The correction function is a simple triangle wave which peaks in the middle, and gets added to the overall brightness values. So instead of having the hardware controls follow a straight line, they end up following a different shape of curve…

And there is likely to be an additional complication beyond that, on newer lights. I recently added a dynamic PWM thing to improve the resolution and ramp shape in low modes. This makes it so the hardware control values follow a more complex pattern. For example, here’s how the controls look on the KR4:

So if there was a tint-ramping light which also used high-precision dynamic PWM, the tint resolution would still be low at the bottom, but it would then increase quickly, turn around and become somewhat coarse again in the middle of the ramp, and then increase quickly again. The number of tints follows the orange line in that picture.

I did a test for this on my K9.3 prototype, and it works pretty well… but the code to implement it is pretty complex.
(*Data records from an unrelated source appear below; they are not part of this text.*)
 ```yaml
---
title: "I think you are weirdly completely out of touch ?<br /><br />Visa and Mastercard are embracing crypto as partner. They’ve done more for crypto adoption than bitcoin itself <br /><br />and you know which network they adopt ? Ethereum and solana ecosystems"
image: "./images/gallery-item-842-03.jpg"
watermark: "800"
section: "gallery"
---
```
So… the tint ramping UI code really has no idea how many tint steps there will be. It’s a pretty complex calculation. Instead of trying to guess, the UI code just moves the abstract 0-to-255 “tint” value back and forth and lets the underlying hardware code interpret that however it needs to.

Currently, it moves that by 1 per frame, and the frames happen at 62 Hz because of hardware reasons. But it could move by 2 per frame, or 3, or 4, to speed things up… or it could move by 1 every 2 frames, or every 3 frames, etc, to slow things down. For a tint-ramp light, it’s nice to have high-precision control. But for a flood-throw-ramp light, speed seems more important than precision.

Another option is… depending on how the hardware works, it could just go to maximum throw mode (or perhaps maximum flood mode) at the top of the ramp, regardless of the current tint value. Like, on the K9.3 I tested with, there is a DD FET channel but it only powers one set of LEDs. So at the top of the ramp, that goes to full power no matter what the tint is. Tint ramping only works when the DD FET is off, using the two regulated power channels.

If that style is used, people could go to full throw mode and back just by activating turbo.

But I don’t know yet how this specific light will work. I’m just tossing up options for now, to see what sticks. I’m hoping for something simple though, because as dave1010 said, adding complexity to cover every possible preference is usually not a great solution.